Anderson Bay

Anderson Bay cliffs
Anderson Bay, on Rainy Lake East, is one of Voyageurs' Visitor Destinations that explores the geology of the park.


Voyageurs National Park is situated on the southern tip of what is known as the Canadian Shield, a gigantic dome of volcanic bedrock that forms the heart of the North American Continent. This bedrock dates from the birth of North America. Some 2.8 billion years ago, massive volcanoes erupted through this area and deposited layer after layer of ash and lava, building up the island landmasses. These island arc volcanoes collided forming still larger landmasses. Subsequent uplifting, folding, superheating along with tremendous pressure created igneous and metamorphic rock to form the present day granite and schist of the Kabetogama Peninsula. Eons of erosion then wore down these volcanic mountain ranges to the landscape you see today.


Visiting Anderson Bay

Anderson Bay exemplifies the outstanding scenery for which Voyageurs was established. The exposed white granite cliffs of Anderson Bay rise 80 feet from the water and provide spectacular views of the bay and Rainy Lake. It is one of the most photographed areas of the park. There are picnic tables, fire ring, and privy at this Visitor Destination and Day Use site. Visitors can also hike the 1.75-mile loop trail to see the bluffs from the top. In addition, this is the northern trailhead for the 9.5 mile, one way, Cruiser Lake Trail system that crosses the Kabetogama Peninsula to connect with Lost Bay on Kabetogama Lake.

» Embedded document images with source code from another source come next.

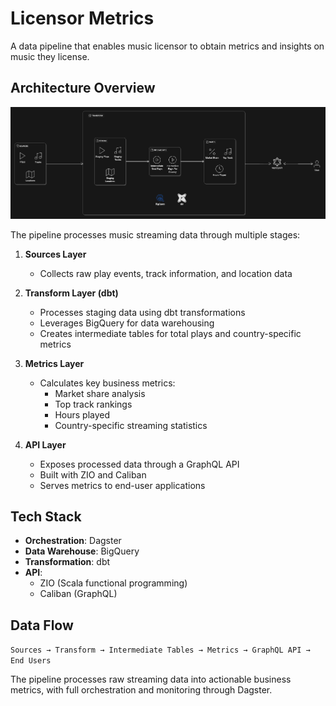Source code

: # Licensor Metrics


A data pipeline that enables music licensor to obtain metrics and insights on music they license. 

## Architecture Overview

![Data Pipeline Architecture](architecture.png)

The pipeline processes music streaming data through multiple stages:

1. **Sources Layer**
   - Collects raw play events, track information, and location data

2. **Transform Layer (dbt)**
   - Processes staging data using dbt transformations
   - Leverages BigQuery for data warehousing
   - Creates intermediate tables for total plays and country-specific metrics

3. **Metrics Layer**
   - Calculates key business metrics:
     - Market share analysis
     - Top track rankings
     - Hours played
     - Country-specific streaming statistics

4. **API Layer**
   - Exposes processed data through a GraphQL API
   - Built with ZIO and Caliban
   - Serves metrics to end-user applications

## Tech Stack

- **Orchestration**: Dagster
- **Data Warehouse**: BigQuery
- **Transformation**: dbt
- **API**: 
  - ZIO (Scala functional programming)
  - Caliban (GraphQL)

## Data Flow

`Sources → Transform → Intermediate Tables → Metrics → GraphQL API → End Users`

The pipeline processes raw streaming data into actionable business metrics, with full orchestration and monitoring through Dagster.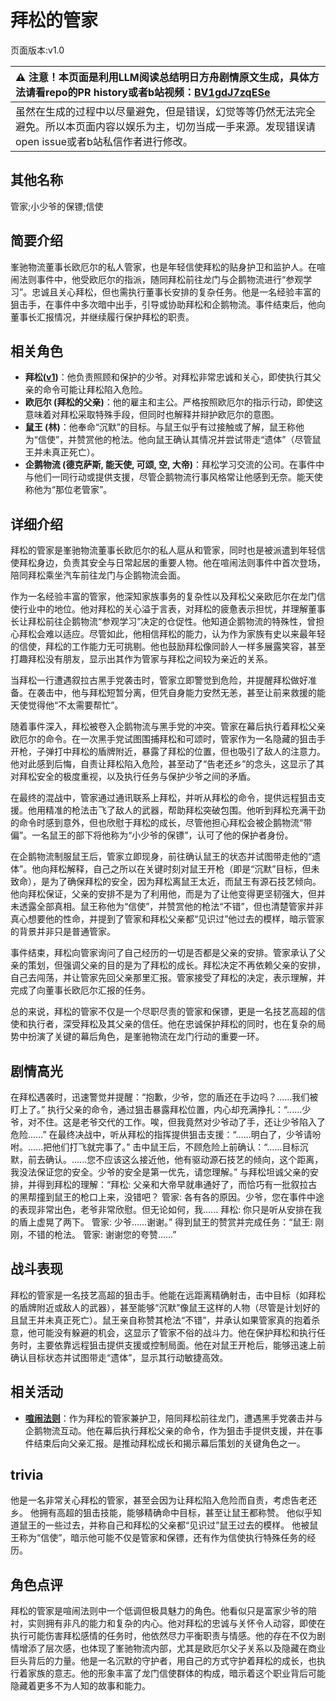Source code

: # 拜松的管家
页面版本:v1.0
 

| :warning: 注意！本页面是利用LLM阅读总结明日方舟剧情原文生成，具体方法请看repo的PR history或者b站视频：[BV1gdJ7zqESe](https://www.bilibili.com/video/BV1gdJ7zqESe/)         |
|:----------------------------|
| 虽然在生成的过程中以尽量避免，但是错误，幻觉等等仍然无法完全避免。所以本页面内容以娱乐为主，切勿当成一手来源。发现错误请open issue或者b站私信作者进行修改。|



## 其他名称
管家;小少爷的保镖;信使
## 简要介绍
峯驰物流董事长欧厄尔的私人管家，也是年轻信使拜松的贴身护卫和监护人。在喧闹法则事件中，他受欧厄尔的指派，随同拜松前往龙门与企鹅物流进行“参观学习”。忠诚且关心拜松，但也需执行董事长安排的复杂任务。他是一名经验丰富的狙击手，在事件中多次暗中出手，引导或协助拜松和企鹅物流。事件结束后，他向董事长汇报情况，并继续履行保护拜松的职责。
## 相关角色
-   **拜松([v1](char_325_bison.md))**：他负责照顾和保护的少爷。对拜松非常忠诚和关心，即使执行其父亲的命令可能让拜松陷入危险。
-   **欧厄尔 (拜松的父亲)**：他的雇主和主公。严格按照欧厄尔的指示行动，即使这意味着对拜松采取特殊手段，但同时也解释并辩护欧厄尔的意图。
-   **鼠王 (林)**：他奉命“沉默”的目标。与鼠王似乎有过接触或了解，鼠王称他为“信使”，并赞赏他的枪法。他向鼠王确认其情况并尝试带走“遗体”（尽管鼠王并未真正死亡）。
-   **企鹅物流 (德克萨斯, 能天使, 可颂, 空, 大帝)**：拜松学习交流的公司。在事件中与他们一同行动或提供支援，尽管企鹅物流行事风格常让他感到无奈。能天使称他为“那位老管家”。
## 详细介绍
拜松的管家是峯驰物流董事长欧厄尔的私人扈从和管家，同时也是被派遣到年轻信使拜松身边，负责其安全与日常起居的重要人物。他在喧闹法则事件中首次登场，陪同拜松乘坐汽车前往龙门与企鹅物流会面。

作为一名经验丰富的管家，他深知家族事务的复杂性以及拜松父亲欧厄尔在龙门信使行业中的地位。他对拜松的关心溢于言表，对拜松的疲惫表示担忧，并理解董事长让拜松前往企鹅物流“参观学习”决定的仓促性。他知道企鹅物流的特殊性，曾担心拜松会难以适应。尽管如此，他相信拜松的能力，认为作为家族有史以来最年轻的信使，拜松的工作能力无可挑剔。他也鼓励拜松像同龄人一样多展露笑容，甚至打趣拜松没有朋友，显示出其作为管家与拜松之间较为亲近的关系。

当拜松一行遭遇叙拉古黑手党袭击时，管家立即警觉到危险，并提醒拜松做好准备。在袭击中，他与拜松短暂分离，但凭自身能力安然无恙，甚至让前来救援的能天使觉得他“不太需要帮忙”。

随着事件深入，拜松被卷入企鹅物流与黑手党的冲突。管家在幕后执行着拜松父亲欧厄尔的命令。在一次黑手党试图围捕拜松和可颂时，管家作为一名隐藏的狙击手开枪，子弹打中拜松的盾牌附近，暴露了拜松的位置，但也吸引了敌人的注意力。他对此感到后悔，自责让拜松陷入危险，甚至动了“告老还乡”的念头，这显示了其对拜松安全的极度重视，以及执行任务与保护少爷之间的矛盾。

在最终的混战中，管家通过通讯联系上拜松，并听从拜松的命令，提供远程狙击支援。他用精准的枪法击飞了敌人的武器，帮助拜松突破包围。他听到拜松充满干劲的命令时感到意外，但也欣慰于拜松的成长，尽管他担心拜松会被企鹅物流“带偏”。一名鼠王的部下将他称为“小少爷的保镖”，认可了他的保护者身份。

在企鹅物流制服鼠王后，管家立即现身，前往确认鼠王的状态并试图带走他的“遗体”。他向拜松解释，自己之所以在关键时刻对鼠王开枪（即是“沉默”目标，但未致命），是为了确保拜松的安全，因为拜松离鼠王太近，而鼠王有源石技艺倾向。他向拜松保证，父亲的安排不是为了利用他，而是为了让他变得更坚韧强大，但并未透露全部真相。鼠王称他为“信使”，并赞赏他的枪法“不错”，但也清楚管家并非真心想要他的性命，并提到了管家和拜松父亲都“见识过”他过去的模样，暗示管家的背景并非只是普通管家。

事件结束，拜松向管家询问了自己经历的一切是否都是父亲的安排。管家承认了父亲的策划，但强调父亲的目的是为了拜松的成长。拜松决定不再依赖父亲的安排，自己去闯荡，并让管家先回父亲那里汇报。管家接受了拜松的决定，表示理解，并完成了向董事长欧厄尔汇报的任务。

总的来说，拜松的管家不仅是一个尽职尽责的管家和保镖，更是一名技艺高超的信使和执行者，深受拜松及其父亲的信任。他在忠诚保护拜松的同时，也在复杂的局势中扮演了关键的幕后角色，是峯驰物流在龙门行动的重要一环。
## 剧情高光
在拜松遇袭时，迅速警觉并提醒：“抱歉，少爷，您的盾还在手边吗？......我们被盯上了。”
执行父亲的命令，通过狙击暴露拜松位置，内心却充满挣扎：“......少爷，对不住。这是老爷交代的工作。唉，但我竟然对少爷动了手，还让少爷陷入了危险......”
在最终决战中，听从拜松的指挥提供狙击支援：“......明白了，少爷请吩咐。......把他们打飞就完事了。”
击中鼠王后，不顾危险上前确认：“......目标沉默，前去确认。......您不应该这么接近他，他有驱动源石技艺的倾向，这个距离，我没法保证您的安全。少爷的安全是第一优先，请您理解。”
与拜松坦诚父亲的安排，并得到拜松的理解：“拜松: 父亲和大帝早就串通好了，而恰巧有一批叙拉古的黑帮撞到鼠王的枪口上来，没错吧？ 管家: 各有各的原因。少爷，您在事件中途的表现非常出色，老爷非常欣慰。但无论如何，我...... 拜松: 你只是听从安排在我的盾上虚晃了两下。 管家: 少爷......谢谢。”
得到鼠王的赞赏并完成任务：“鼠王: 刚刚，不错的枪法。 管家: 谢谢您的夸赞......”
## 战斗表现
拜松的管家是一名技艺高超的狙击手。他能在远距离精确射击，击中目标（如拜松的盾牌附近或敌人的武器），甚至能够“沉默”像鼠王这样的人物（尽管是计划好的且鼠王并未真正死亡）。鼠王亲自称赞其枪法“不错”，并承认如果管家真的抱着杀意，他可能没有躲避的机会，这显示了管家不俗的战斗力。他在保护拜松和执行任务时，主要依靠远程狙击提供支援或控制局面。他在对鼠王开枪后，能够迅速上前确认目标状态并试图带走“遗体”，显示其行动敏捷高效。
## 相关活动
-   **[喧闹法则](../stories/act5d0.md)**：作为拜松的管家兼护卫，陪同拜松前往龙门，遭遇黑手党袭击并与企鹅物流互动。他在幕后执行拜松父亲的命令，作为狙击手提供支援，并在事件结束后向父亲汇报。是推动拜松成长和揭示幕后策划的关键角色之一。
## trivia
他是一名非常关心拜松的管家，甚至会因为让拜松陷入危险而自责，考虑告老还乡。
他拥有高超的狙击技能，能够精确命中目标，甚至让鼠王都称赞。
他似乎知道鼠王的一些过去，并称自己和拜松的父亲都“见识过”鼠王过去的模样。
他被鼠王称为“信使”，暗示他可能不仅是管家和保镖，还有作为信使执行特殊任务的经历。
## 角色点评
拜松的管家是喧闹法则中一个低调但极具魅力的角色。他看似只是富家少爷的陪衬，实则拥有非凡的能力和复杂的内心。他对拜松的忠诚与关怀令人动容，即使在执行可能伤害拜松感情的任务时，他依然尽力平衡职责与情感。他的存在不仅为剧情增添了层次感，也体现了峯驰物流内部，尤其是欧厄尔父子关系以及隐藏在商业巨头背后的力量。他是一名沉默的守护者，用自己的方式守护着拜松的成长，也执行着家族的意志。他的形象丰富了龙门信使群体的构成，暗示着这个职业背后可能隐藏着更多不为人知的故事和能力。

The bedrock that makes up Voyageurs was shaped and carved by at least four periods of glaciation. The most recent continental glaciation in North America ended about 10,000 years ago. The Pleistocene Era began more than 40,000 years ago when Earth's summer temperatures averaged around 27° Fahrenheit and were not warm enough to melt the thick sheets of ice that covered the landscape.

The ever increasing weight of snow compacted down into thick glacial layers of solid ice, which formed a massive continental glacier, known as the Laurentide Ice Sheet. Traveling at a speed of up to 2 feet per day this massive ice sheet began to move south across the northern United States. The force of this ice sheet swept up huge rocks from what is now northern Canada and carried them along like a conveyer belt as it ground its way as far as southern Illinois.

Evidence of glaciers is abundant in Voyageurs National Park. Rocks of various compositions were transported from the north by glaciers and deposited randomly over the landscape as the glaciers melted. These glacial erratics range in size from pebbles to large boulders.

The advance and retreat of these Pleistocene glaciers left an imprint on the rock and shaped the Voyageurs landscape we see today.

Two examples of glacial erractics found in Voyageurs National Park
Glacial Erratics near Hoist Bay, Kabetogama Lake (Left) and in Cranberry Bay, Rainy Lake (Right).